Collected data
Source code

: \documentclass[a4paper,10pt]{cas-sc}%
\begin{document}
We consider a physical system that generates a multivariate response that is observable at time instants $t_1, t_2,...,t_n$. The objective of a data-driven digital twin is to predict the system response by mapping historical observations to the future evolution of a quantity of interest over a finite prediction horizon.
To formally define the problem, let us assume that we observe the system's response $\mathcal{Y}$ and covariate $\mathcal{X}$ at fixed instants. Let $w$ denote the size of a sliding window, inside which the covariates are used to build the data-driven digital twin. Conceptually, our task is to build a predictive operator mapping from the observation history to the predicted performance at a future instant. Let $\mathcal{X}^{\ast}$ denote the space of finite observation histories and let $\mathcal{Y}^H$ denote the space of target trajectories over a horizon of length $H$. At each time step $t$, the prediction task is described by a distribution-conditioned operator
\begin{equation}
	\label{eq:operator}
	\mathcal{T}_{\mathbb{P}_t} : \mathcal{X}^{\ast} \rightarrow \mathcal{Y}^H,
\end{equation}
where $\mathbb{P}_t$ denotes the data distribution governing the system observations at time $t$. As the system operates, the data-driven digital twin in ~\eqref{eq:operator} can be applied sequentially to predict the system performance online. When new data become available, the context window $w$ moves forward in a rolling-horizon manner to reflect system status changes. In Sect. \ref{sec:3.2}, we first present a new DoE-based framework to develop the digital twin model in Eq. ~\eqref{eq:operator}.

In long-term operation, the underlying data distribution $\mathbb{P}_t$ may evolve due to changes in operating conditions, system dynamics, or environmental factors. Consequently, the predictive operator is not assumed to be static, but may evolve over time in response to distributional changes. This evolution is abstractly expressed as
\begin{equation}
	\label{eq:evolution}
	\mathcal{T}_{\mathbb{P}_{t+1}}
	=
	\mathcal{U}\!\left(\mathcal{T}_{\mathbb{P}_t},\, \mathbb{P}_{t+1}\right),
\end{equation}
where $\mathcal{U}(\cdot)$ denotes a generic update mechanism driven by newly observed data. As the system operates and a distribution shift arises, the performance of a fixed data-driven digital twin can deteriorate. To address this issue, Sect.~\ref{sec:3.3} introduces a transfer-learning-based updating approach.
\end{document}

Aim of the exercise
This exercise requires the lines of the entries containing the string "based".

Exercise result
where $\mathbb{P}_t$ denotes the data distribution governing the system observations at time $t$. As the system operates, the data-driven digital twin in ~\eqref{eq:operator} can be applied sequentially to predict the system performance online. When new data become available, the context window $w$ moves forward in a rolling-horizon manner to reflect system status changes. In Sect. \ref{sec:3.2}, we first present a new DoE-based framework to develop the digital twin model in Eq. ~\eqref{eq:operator}.
where $\mathcal{U}(\cdot)$ denotes a generic update mechanism driven by newly observed data. As the system operates and a distribution shift arises, the performance of a fixed data-driven digital twin can deteriorate. To address this issue, Sect.~\ref{sec:3.3} introduces a transfer-learning-based updating approach.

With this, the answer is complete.